Chapter 4. Process Scheduling

The previous chapter discussed processes, the operating system abstraction of active program code. This chapter discusses the process scheduler, the chunk of code that puts those processes to work.

The process scheduler is the component of the kernel that selects which process to run next. The process scheduler (or simply the scheduler, to which it is often shortened) can be viewed as the subsystem of the kernel that divides the finite resource of processor time between the runnable processes on a system. The scheduler is the basis of a multitasking operating system such as Linux. By deciding what process can run, the scheduler is responsible for best utilizing the system and giving the impression that multiple processes are executing simultaneously.

The idea behind the scheduler is simple. To best utilize processor time, assuming there are runnable processes, a process should always be running. If there are more runnable processes than processors in a system, some processes will not be running at a given moment. These processes are waiting to run. Deciding what process runs next, given a set of runnable processes, is a fundamental decision that the scheduler must make.

A multitasking operating system is one that can simultaneously interleave execution of more than one process. On single processor machines, this gives the illusion of multiple processes running concurrently. On multiprocessor machines, this also enables processes to actually run concurrently, in parallel, on different processors. On either machine, it also enables many processes to run in the background, not actually executing until work is available. These tasks, although in memory, are not runnable. Instead, such processes utilize the kernel to block until some event (keyboard input, network data, some time in the future, and so on) occurs. Consequently, a modern Linux system may have 100 processes in memory but only one in a runnable state.

Multitasking operating systems come in two flavors: cooperative multitasking and preemptive multitasking. Linux, like all Unix variants and most modern operating systems, provides preemptive multitasking. In preemptive multitasking, the scheduler decides when a process is to cease running and a new process is to resume running. The act of involuntarily suspending a running process is called preemption. The time a process runs before it is preempted is predetermined, and it is called the timeslice of the process. The timeslice, in effect, gives each runnable process a slice of the processor's time. Managing the timeslice enables the scheduler to make global scheduling decisions for the system. It also prevents any one process from monopolizing the processor. As we shall see, this timeslice is dynamically calculated in the Linux process scheduler to provide some interesting benefits.

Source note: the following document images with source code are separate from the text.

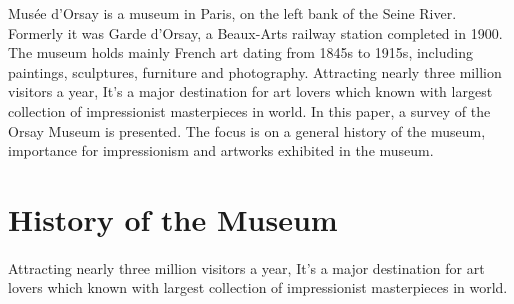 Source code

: \documentclass[
10pt, %
a4paper, %
oneside, %
headinclude,footinclude, %
BCOR5mm, %
]{scrartcl}
\theoremstyle{definition} %
\theoremstyle{plain} %
\theoremstyle{remark} %
\begin{document}
%
 
Musée d'Orsay is a museum in Paris, on the left bank of the Seine River. Formerly it was Garde d'Orsay, a Beaux-Arts railway station completed in 1900. The museum holds mainly French art dating from 1845s to 1915s, including paintings, sculptures, furniture and photography. Attracting nearly three million visitors a year, It's a major destination for art lovers which known with largest collection of impressionist masterpieces in world. In this paper, a survey of the Orsay Museum is presented. The focus is on a general history of the museum, importance for impressionism and artworks exhibited in the museum.



\let\thefootnote\relax{}




\newpage %

\pagestyle{scrheadings}


\section{History of the Museum}

\paragraph{} Attracting nearly three million visitors a year, It's a major destination for art lovers which known with largest collection of impressionist masterpieces in world.
\end{document}
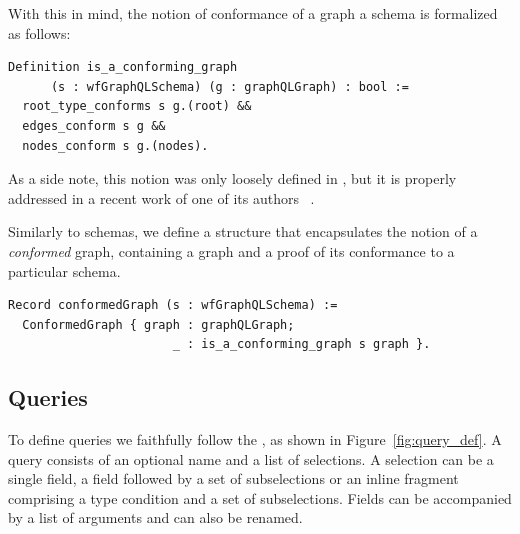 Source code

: With this in mind, the notion of conformance of a graph \wrt a schema is formalized as follows:
%
\begin{verbatim}
Definition is_a_conforming_graph 
      (s : wfGraphQLSchema) (g : graphQLGraph) : bool :=
  root_type_conforms s g.(root) &&
  edges_conform s g &&
  nodes_conform s g.(nodes).
\end{verbatim}
%
As a side note, this notion was only loosely defined in \HP, but it is properly addressed in a recent work of one of its authors ~\cite{olafschema}.

Similarly to \gql schemas, we define a structure that encapsulates the notion of a \textit{conformed} graph, containing a graph and a proof of its conformance to a particular schema.

\begin{verbatim}
Record conformedGraph (s : wfGraphQLSchema) :=
  ConformedGraph { graph : graphQLGraph;
                       _ : is_a_conforming_graph s graph }.
\end{verbatim}




\subsection{Queries}\label{subsec:query}
To define queries we faithfully follow the \spec, as shown in Figure~\ref{fig:query_def}. A query consists of an optional name and a list of selections. A selection can be a single field, a field followed by a set of subselections or an inline fragment comprising a type condition and a set of subselections. Fields can be accompanied by a list of arguments and can also be renamed.

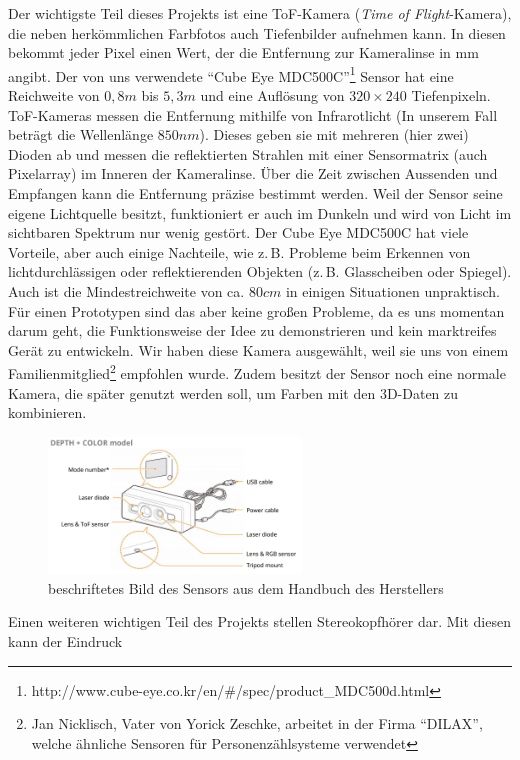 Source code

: \documentclass[a4paper,12pt,ngerman]{scrartcl}
\begin{document}
Der wichtigste Teil dieses Projekts ist eine ToF-Kamera (\textit{Time of Flight}-Kamera), die neben herkömmlichen Farbfotos 
auch Tiefenbilder aufnehmen kann.
In diesen bekommt jeder Pixel einen Wert, der die Entfernung zur Kameralinse in mm angibt.
Der von uns verwendete \enquote{Cube Eye MDC500C}\footnote{http://www.cube-eye.co.kr/en/\#/spec/product\_MDC500d.html}
Sensor hat eine Reichweite von $0,8 m$ bis $5,3 m$ und eine Auflösung von $320 \times 240$ Tiefenpixeln. 
ToF-Kameras messen die Entfernung mithilfe von Infrarotlicht (In unserem Fall beträgt die Wellenlänge $850nm$). Dieses geben sie mit mehreren (hier zwei) Dioden
ab und messen die reflektierten Strahlen mit einer Sensormatrix (auch Pixelarray) im Inneren der Kameralinse. 
Über die Zeit zwischen Aussenden und Empfangen kann die Entfernung präzise bestimmt werden.
Weil der Sensor seine eigene Lichtquelle besitzt, funktioniert er auch im Dunkeln und wird von Licht im 
sichtbaren Spektrum nur wenig gestört. Der Cube Eye MDC500C hat viele Vorteile, aber auch einige Nachteile, wie z.\,B. 
Probleme beim Erkennen von lichtdurchlässigen oder reflektierenden Objekten (z.\,B. Glasscheiben oder Spiegel). 
Auch ist die Mindestreichweite von ca. $80 cm$ in einigen Situationen unpraktisch. Für einen Prototypen sind das aber keine großen Probleme, da es uns momentan darum geht, die Funktionsweise der Idee zu demonstrieren und kein marktreifes
Gerät zu entwickeln. Wir haben diese Kamera ausgewählt, weil sie uns von einem 
Familienmitglied\footnote{Jan Nicklisch, Vater von Yorick Zeschke, arbeitet in der Firma
\enquote{DILAX}, welche ähnliche Sensoren für Personenzählsysteme verwendet} 
empfohlen wurde. Zudem besitzt der Sensor noch eine normale Kamera, die später genutzt werden soll, um Farben mit den 
3D-Daten zu kombinieren.
\begin{figure}[H]
	\centering
	\includegraphics[width=0.6\textwidth]{cube_eye}
	\caption{beschriftetes Bild des Sensors aus dem Handbuch des Herstellers}
	\label{cube_eye_sensor}
\end{figure} \par
Einen weiteren wichtigen Teil des Projekts stellen Stereokopfhörer dar. Mit diesen kann der Eindruck
\end{document}
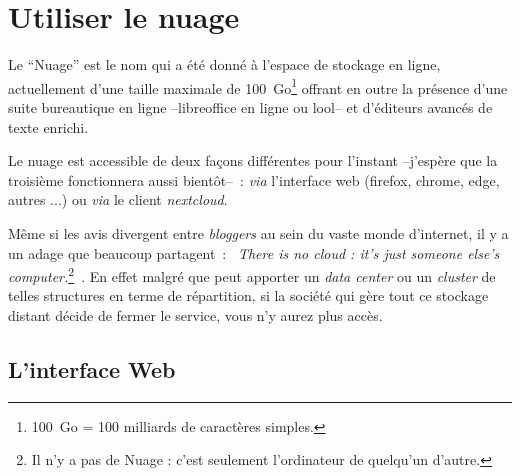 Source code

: \chapter{Utiliser le nuage}

Le ``Nuage'' est le nom qui a été donné à l'espace de stockage en ligne, actuellement d'une taille maximale de 100~Go\footnote{%
100~Go = 100 milliards de caractères simples.
} 
offrant en outre la présence d'une suite bureautique en ligne --libreoffice en ligne ou lool-- et d'éditeurs avancés de texte enrichi.

Le nuage est accessible de deux façons différentes pour l'instant --j'espère que la troisième fonctionnera aussi bientôt--~: \emph{via} l'interface web (firefox, chrome, edge, autres ...) ou \emph{via} le client \emph{nextcloud}.

Même si les avis divergent entre \emph{bloggers\/} au sein du vaste monde d'internet, il y a un adage que beaucoup partagent~: \og~\emph{There is no cloud : it's just someone else's computer.\/}\footnote{Il n'y a pas de Nuage : c'est seulement l'ordinateur de quelqu'un d'autre.}~\fg{}. 
En effet malgré que peut apporter un \emph{data center\/} ou un \emph{cluster} de telles structures en terme de répartition, si la société qui gère tout ce stockage distant décide de fermer le service, vous n'y aurez plus accès.

\section{L'interface Web}

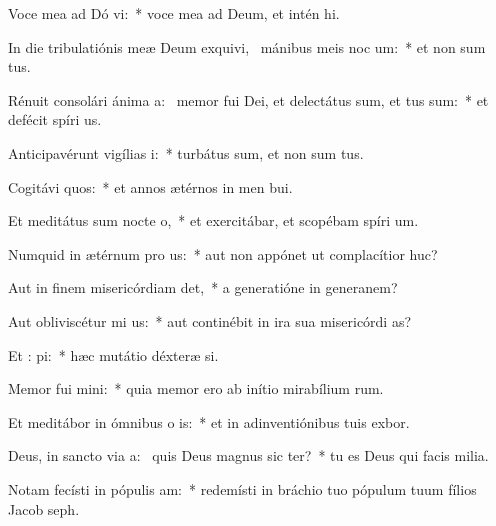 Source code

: \item Voce mea ad Dó vi:~* voce mea ad Deum, et intén hi.
\item In die tribulatiónis meæ Deum exquivi,~\pscross{} mánibus meis noc  um:~* et non sum tus.
\item Rénuit consolári ánima a:~\pscross{} memor fui Dei, et delectátus sum, et tus sum:~* et defécit spíri us.
\item Anticipavérunt vigílias  i:~* turbátus sum, et non sum tus.
\item Cogitávi  quos:~* et annos ætérnos in men bui.
\item Et meditátus sum nocte   o,~* et exercitábar, et scopébam spíri um.
\item Numquid in ætérnum pro us:~* aut non appónet ut complacítior  huc?
\item Aut in finem misericórdiam  det,~* a generatióne in generanem?
\item Aut obliviscétur mi us:~* aut continébit in ira sua misericórdi as?
\item Et :  pi:~* hæc mutátio déxteræ si.
\item Memor fui  mini:~* quia memor ero ab inítio mirabílium rum.
\item Et meditábor in ómnibus o is:~* et in adinventiónibus tuis exbor.
\item Deus, in sancto via a:~\pscross{} quis Deus magnus sic  ter?~* tu es Deus qui facis milia.
\item Notam fecísti in pópulis  am:~* redemísti in bráchio tuo pópulum tuum fílios Jacob  seph.
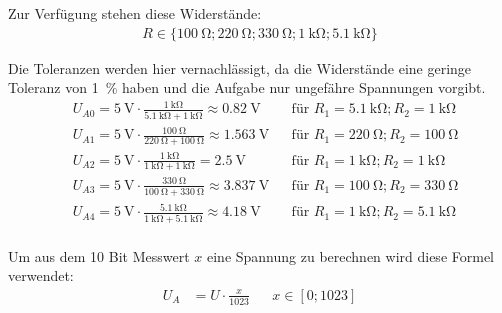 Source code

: \documentclass{article}
\begin{document}
Zur Verfügung stehen diese Widerstände:
\begin{align*}
    R \in \{\SI{100}{\ohm}; \SI{220}{\ohm}; \SI{330}{\ohm}; \SI{1}{\kilo\ohm}; \SI{5.1}{\kilo\ohm}\}
\end{align*}

Die Toleranzen werden hier vernachlässigt, da die Widerstände eine geringe Toleranz von \SI{1}{\percent} haben 
und die Aufgabe nur ungefähre Spannungen vorgibt.
\begin{align*}
   &U_{A0} = \SI{5}{\volt} \cdot \frac{\SI{1}{\kilo\ohm}}{\SI{5.1}{\kilo\ohm} + \SI{1}{\kilo\ohm}} \approx \SI{0.82}{\volt}
   &&\text{für } R_1 = \SI{5.1}{\kilo\ohm}; R_2 = \SI{1}{\kilo\ohm}\\
   &U_{A1} = \SI{5}{\volt} \cdot \frac{\SI{100}{\ohm}}{\SI{220}{\ohm} + \SI{100}{\ohm}} \approx \SI{1.563}{\volt}
   &&\text{für } R_1 = \SI{220}{\ohm}; R_2 = \SI{100}{\ohm}\\
   &U_{A2} = \SI{5}{\volt} \cdot \frac{\SI{1}{\kilo\ohm}}{\SI{1}{\kilo\ohm} + \SI{1}{\kilo\ohm}} = \SI{2.5}{\volt}
   &&\text{für } R_1 = \SI{1}{\kilo\ohm}; R_2 = \SI{1}{\kilo\ohm}\\
   &U_{A3} = \SI{5}{\volt} \cdot \frac{\SI{330}{\ohm}}{\SI{100}{\ohm} + \SI{330}{\ohm}} \approx \SI{3.837}{\volt}
   &&\text{für } R_1 = \SI{100}{\ohm}; R_2 = \SI{330}{\ohm}\\
   &U_{A4} = \SI{5}{\volt} \cdot \frac{\SI{5.1}{\kilo\ohm}}{\SI{1}{\kilo\ohm} + \SI{5.1}{\kilo\ohm}} \approx \SI{4.18}{\volt}
   &&\text{für } R_1 = \SI{1}{\kilo\ohm}; R_2 = \SI{5.1}{\kilo\ohm}\\
\end{align*}

Um aus dem 10 Bit Messwert $x$ eine Spannung zu berechnen wird diese Formel verwendet:
\begin{align*}
    U_A &= U \cdot \frac{x}{1023}
    &&x \in [0; 1023]
\end{align*}

\clearpage

\end{document}
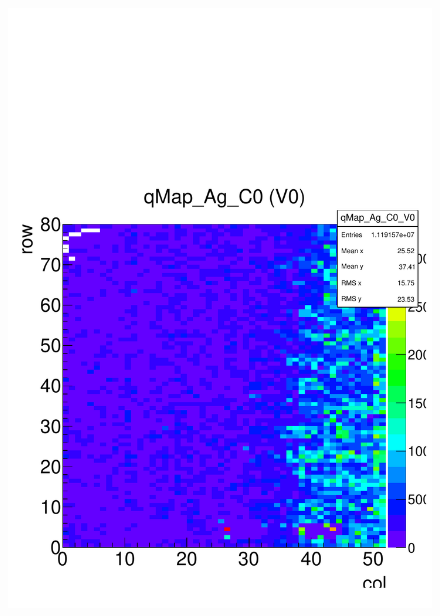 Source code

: \documentclass[a4paper,12pt,twoside]{article}
\begin{document}
\begin{figure} [h!] 
\centering
\begin{minipage}{.48\textwidth}
  \centering
  \includegraphics[width=\textwidth]{./Figures/HRData_qMap.pdf}
  \label{HRData-Qmap}
\end{minipage}%
\hspace{2mm}
\begin{minipage}{.48\textwidth}
  \centering

\end{minipage}
\end{figure}
\end{document}
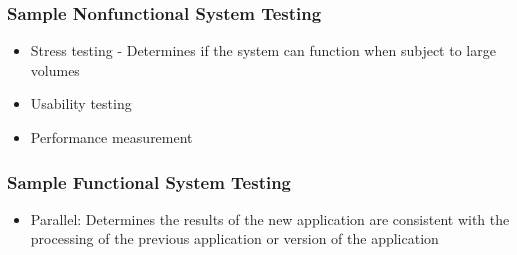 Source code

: \documentclass[t,12pt,numbers,fleqn]{beamer}
\begin{document}

\begin{frame}
\frametitle{Sample Nonfunctional System Testing}
\begin{itemize}
\item Stress testing - Determines if the system can function when subject to large volumes
\item Usability testing
\item Performance measurement
\end{itemize}
\end{frame}


\begin{frame}
\frametitle{Sample Functional System Testing}
\begin{itemize}
\item Parallel: Determines the results of the new application are consistent with the processing of the previous
application or version of the application
\end{itemize}
\end{frame}

\end{document}
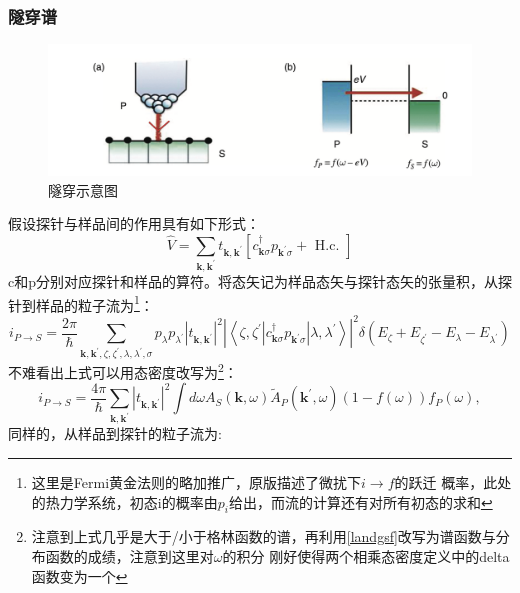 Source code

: \documentclass[10pt,openany]{book}
\theoremstyle{thmstyle} %
\theoremstyle{defstyle} %
\theoremstyle{prostyle} %
\begin{document}
\subsubsection{隧穿谱}
\begin{figure}[htbp]
	\centering
	\includegraphics*[scale=0.7]{Tunneling.png}
	\caption{隧穿示意图}
\end{figure}
假设探针与样品间的作用具有如下形式：
\begin{equation}
	\hat{V}=\sum_{\mathbf{k}, \mathbf{k}^{\prime}} t_{\mathbf{k}, \mathbf{k}^{\prime}}\left[c_{\mathbf{k} \sigma}^{\dagger} p_{\mathbf{k}^{\prime} \sigma}+\text { H.c. }\right]
\end{equation}
c和p分别对应探针和样品的算符。将态矢记为样品态矢与探针态矢的张量积，从探针到样品的粒子流为\footnote{这里是Fermi黄金法则的略加推广，原版描述了微扰下$ i\to f $的跃迁
概率，此处的热力学系统，初态i的概率由$ p_i $给出，而流的计算还有对所有初态的求和  }：
\begin{equation}
	i_{P \rightarrow S}=\frac{2 \pi}{\hbar} \sum_{\mathbf{k}, \mathbf{k}^{\prime}, \zeta, \zeta^{\prime}, \lambda, \lambda^{\prime}, \sigma} p_\lambda p_{\lambda^{\prime}}\left|t_{\mathbf{k}, \mathbf{k}^{\prime}}\right|^2\left|\left\langle\zeta, \zeta^{\prime}\left|c_{\mathbf{k} \sigma}^{\dagger} p_{\mathbf{k}^{\prime} \sigma}\right| \lambda, \lambda^{\prime}\right\rangle\right|^2 \delta\left(E_\zeta+E_{\zeta^{\prime}}-E_\lambda-E_{\lambda^{\prime}}\right)
\end{equation}
不难看出上式可以用态密度改写为\footnote{注意到上式几乎是大于/小于格林函数的谱，再利用\eqref{landgsf}改写为谱函数与分布函数的成绩，注意到这里对$ \omega $的积分
刚好使得两个相乘态密度定义中的delta函数变为一个 }：
\begin{equation}
	i_{P \rightarrow S}=\frac{4 \pi}{\hbar} \sum_{\mathbf{k}, \mathbf{k}^{\prime}}\left|t_{\mathbf{k}, \mathbf{k}^{\prime}}\right|^2 \int d \omega A_S(\mathbf{k}, \omega) \tilde{A}_P\left(\mathbf{k}^{\prime}, \omega\right)(1-f(\omega)) f_P(\omega),
\end{equation}
同样的，从样品到探针的粒子流为:
\end{document}
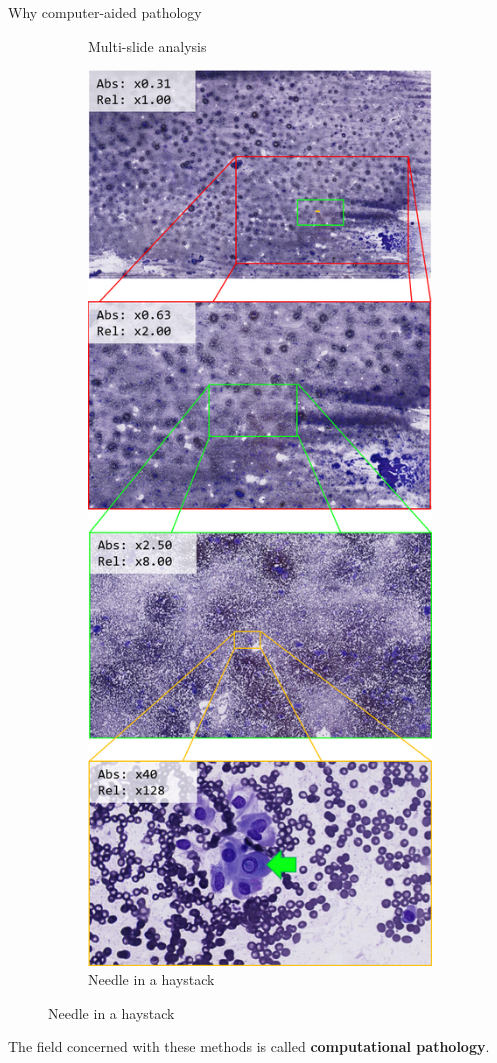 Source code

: \documentclass{beamer}
\begin{document}
\begin{frame}{Why computer-aided pathology}
\begin{figure}
\begin{subfigure}{0.25\textwidth}
		\vfill
		\caption{Multi-slide analysis}
	\end{subfigure}
	\begin{subfigure}{0.25\textwidth}
		\centering
		\includegraphics[height=0.2\textheight]{images/thyroid_needle_haystack.png}
		\caption{Needle in a haystack}
	\end{subfigure}
\end{figure}

\vfill
The field concerned with these methods is called \textbf{computational pathology}.

\vfill
\end{frame}
\end{document}
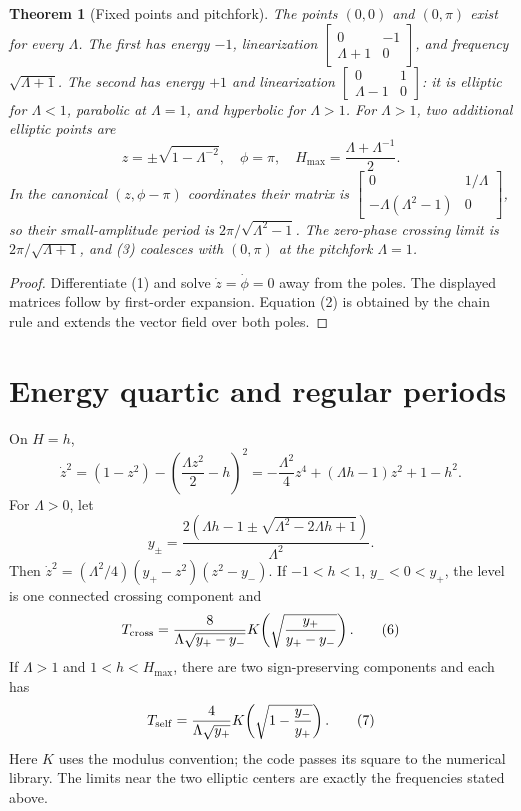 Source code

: \documentclass[10pt]{article}
\newtheorem{theorem}{Theorem}
\begin{document}
\begin{theorem}[Fixed points and pitchfork]
The points \((0,0)\) and \((0,\pi)\) exist for every \(\Lambda\).  The first
has energy \(-1\), linearization
\(\left[\begin{smallmatrix}0&-1\\\Lambda+1&0\end{smallmatrix}\right]\),
and frequency \(\sqrt{\Lambda+1}\).  The second has energy \(+1\) and
linearization \(\left[\begin{smallmatrix}0&1\\\Lambda-1&0\end{smallmatrix}\right]\):
it is elliptic for \(\Lambda<1\), parabolic at \(\Lambda=1\), and hyperbolic
for \(\Lambda>1\).  For \(\Lambda>1\), two additional elliptic points are
\[
 z=\pm\sqrt{1-\Lambda^{-2}},\quad \phi=\pi,\quad
 H_{\max}=\frac{\Lambda+\Lambda^{-1}}2. \tag{3}
\]
In the canonical \((z,\phi-\pi)\) coordinates their matrix is
\(\left[\begin{smallmatrix}0&1/\Lambda\\-\Lambda(\Lambda^2-1)&0\end{smallmatrix}\right]\),
so their small-amplitude period is
\(2\pi/\sqrt{\Lambda^2-1}\).  The zero-phase crossing limit is
\(2\pi/\sqrt{\Lambda+1}\), and (3) coalesces with \((0,\pi)\) at the
pitchfork \(\Lambda=1\).
\end{theorem}
\begin{proof}
Differentiate (1) and solve \(\dot z=\dot\phi=0\) away from the poles.
The displayed matrices follow by first-order expansion.  Equation (2) is
obtained by the chain rule and extends the vector field over both poles.
\end{proof}

\section{Energy quartic and regular periods}
On \(H=h\),
\[
 \dot z^2=(1-z^2)-\left(\frac{\Lambda z^2}{2}-h\right)^2
 =-\frac{\Lambda^2}{4}z^4+(\Lambda h-1)z^2+1-h^2. \tag{4}
\]
For \(\Lambda>0\), let
\[
 y_\pm=\frac{2(\Lambda h-1\pm
 \sqrt{\Lambda^2-2\Lambda h+1})}{\Lambda^2}. \tag{5}
\]
Then \(\dot z^2=(\Lambda^2/4)(y_+-z^2)(z^2-y_-)\).  If
\(-1<h<1\), \(y_-<0<y_+\), the level is one connected crossing component and
\[
 T_{\rm cross}=\frac{8}{\Lambda\sqrt{y_+-y_-}}
 K\!\left(\sqrt{\frac{y_+}{y_+-y_-}}\right). \tag{6}
\]
If \(\Lambda>1\) and \(1<h<H_{\max}\), there are two sign-preserving
components and each has
\[
 T_{\rm self}=\frac{4}{\Lambda\sqrt{y_+}}
 K\!\left(\sqrt{1-\frac{y_-}{y_+}}\right). \tag{7}
\]
Here \(K\) uses the modulus convention; the code passes its square to the
numerical library.  The limits near the two elliptic centers are exactly the
frequencies stated above.
\end{document}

Conversely, in cooperative multitasking, a process does not stop running until it voluntary decides to do so. The act of a process voluntarily suspending itself is called yielding. Processes are supposed to yield often, but the operating system cannot enforce this. The shortcomings of this approach are numerous: The scheduler cannot make global decisions regarding how long processes run, processes can monopolize the processor for longer than the user desires, and a hung process that never yields can potentially bring down the entire system. Thankfully, most operating systems designed in the last decade have provided preemptive multitasking, with Mac OS 9 and earlier being the most notable (and embarrassing) exceptions. Of course, Unix has been preemptively multitasked since the beginning.

During the 2.5 kernel development series, the Linux kernel received a scheduler overhaul. A new scheduler, commonly called the O(1) scheduler because of its algorithmic behavior^[1], solved the shortcomings of the previous Linux scheduler and introduced powerful new features and performance characteristics. This chapter discusses the fundamentals of scheduler design and how they apply to the new O(1) scheduler and its goals, design, implementation, algorithms, and related system calls.

^[1] O(1) is an example of big-o notation. In short, it means the scheduler can do its thing in constant time, regardless of the size of the input. A full explanation of big-o notation is in Appendix C, "Algorithmic Complexity," for the curious.